ケネディスクールについて

ハーバード大学ケネディ行政大学院(通称ケネディスクール、HKS)は、1936年にハーバード大学に設立された公共政策大学院です。これまで米国はじめ、世界中に多くの政治家、行政官、研究者、さらに企業/NGO/NPOのリーダーを送り出してきました。

ケネディスクールの設立に尽力したLucius N. Littauer(1878年度ハーバード大学卒業生、ニューヨーク州選出下院議員)は以下のように語っています。

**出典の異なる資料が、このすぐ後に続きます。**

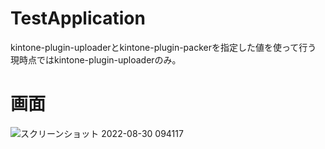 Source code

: # TestApplication
kintone-plugin-uploaderとkintone-plugin-packerを指定した値を使って行う
現時点ではkintone-plugin-uploaderのみ。

# 画面
![スクリーンショット 2022-08-30 094117](https://user-images.githubusercontent.com/102705383/187323257-72663ee8-9329-4fbe-88ee-676a2817b3ea.png)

公共政策の発展においては、明確かつ明晰な思考が常に求められている。そのような思考は、将来の経済的・政策的問題を確実かつ誠実に解決することができるように高度な訓練を受けた人々によって生み出されるものである。この公共政策大学院は、そのような要求に答えなければならない。
Lucius N. Littauer、1936年”The John F. Kennedy School of Government,; The First Fifty Years”(1986年出版)より

設立当初の名称はGraduate School of Public Administration(GSPA)でしたが、1966年に故ジョン・F・ケネディ大統領の名を頂き、John F. Kennedy School of Government(ケネディ行政大学院)となりました。2008年からはHarvard Kennedy School(ハーバード・ケネディスクール)と称されています。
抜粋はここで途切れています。